Prompt — Please give the count of lines in the listing underneath that hold "After", leaving out everything else.

*** Block opens ***

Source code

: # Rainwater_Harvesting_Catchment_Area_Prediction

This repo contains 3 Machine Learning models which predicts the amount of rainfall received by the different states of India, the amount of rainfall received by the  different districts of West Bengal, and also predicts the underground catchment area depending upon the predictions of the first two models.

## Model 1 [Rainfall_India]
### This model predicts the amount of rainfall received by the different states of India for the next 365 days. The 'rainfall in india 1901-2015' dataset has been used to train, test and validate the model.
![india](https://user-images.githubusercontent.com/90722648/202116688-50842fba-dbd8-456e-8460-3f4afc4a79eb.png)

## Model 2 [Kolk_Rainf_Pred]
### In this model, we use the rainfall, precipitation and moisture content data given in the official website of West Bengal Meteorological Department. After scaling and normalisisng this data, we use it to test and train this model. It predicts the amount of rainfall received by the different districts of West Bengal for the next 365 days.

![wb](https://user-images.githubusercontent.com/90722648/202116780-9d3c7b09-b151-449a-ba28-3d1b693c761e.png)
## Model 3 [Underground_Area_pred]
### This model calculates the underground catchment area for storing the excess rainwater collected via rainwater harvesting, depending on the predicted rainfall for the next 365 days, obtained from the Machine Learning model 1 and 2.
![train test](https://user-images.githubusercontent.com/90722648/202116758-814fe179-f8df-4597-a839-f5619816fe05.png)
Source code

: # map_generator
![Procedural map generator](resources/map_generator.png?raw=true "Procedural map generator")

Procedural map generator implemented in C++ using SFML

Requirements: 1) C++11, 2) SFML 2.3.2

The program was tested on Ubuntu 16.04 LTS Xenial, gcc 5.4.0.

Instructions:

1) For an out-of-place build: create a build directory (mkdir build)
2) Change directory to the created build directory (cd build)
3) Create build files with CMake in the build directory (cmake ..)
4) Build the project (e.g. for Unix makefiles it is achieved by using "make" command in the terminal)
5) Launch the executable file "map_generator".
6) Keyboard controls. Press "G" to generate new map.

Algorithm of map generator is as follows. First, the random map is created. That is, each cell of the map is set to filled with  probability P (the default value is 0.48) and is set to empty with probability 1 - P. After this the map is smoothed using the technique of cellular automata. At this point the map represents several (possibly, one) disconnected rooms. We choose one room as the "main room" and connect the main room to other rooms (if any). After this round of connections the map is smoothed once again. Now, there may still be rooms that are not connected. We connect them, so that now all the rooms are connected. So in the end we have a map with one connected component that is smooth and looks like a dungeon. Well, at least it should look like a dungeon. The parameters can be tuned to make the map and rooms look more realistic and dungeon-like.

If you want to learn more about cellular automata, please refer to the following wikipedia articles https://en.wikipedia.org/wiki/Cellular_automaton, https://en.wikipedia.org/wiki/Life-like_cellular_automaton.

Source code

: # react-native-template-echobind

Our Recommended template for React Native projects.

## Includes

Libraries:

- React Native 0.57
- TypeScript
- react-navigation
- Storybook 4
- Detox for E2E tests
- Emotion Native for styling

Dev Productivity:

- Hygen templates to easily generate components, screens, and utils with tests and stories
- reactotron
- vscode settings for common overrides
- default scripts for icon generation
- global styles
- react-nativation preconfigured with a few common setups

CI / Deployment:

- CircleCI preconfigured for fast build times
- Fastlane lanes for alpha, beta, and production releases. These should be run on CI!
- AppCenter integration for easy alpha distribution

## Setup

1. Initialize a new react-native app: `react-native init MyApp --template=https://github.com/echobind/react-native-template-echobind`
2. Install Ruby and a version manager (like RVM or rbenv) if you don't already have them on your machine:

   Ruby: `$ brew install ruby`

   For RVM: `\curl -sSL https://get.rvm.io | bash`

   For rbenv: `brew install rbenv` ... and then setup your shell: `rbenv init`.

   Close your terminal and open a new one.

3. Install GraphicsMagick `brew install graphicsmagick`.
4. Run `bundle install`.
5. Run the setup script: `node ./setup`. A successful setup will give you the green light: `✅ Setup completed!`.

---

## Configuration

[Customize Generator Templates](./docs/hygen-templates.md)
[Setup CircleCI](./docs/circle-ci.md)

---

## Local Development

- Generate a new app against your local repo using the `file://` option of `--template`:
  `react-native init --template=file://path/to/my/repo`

*** Block closes ***

Response below — 2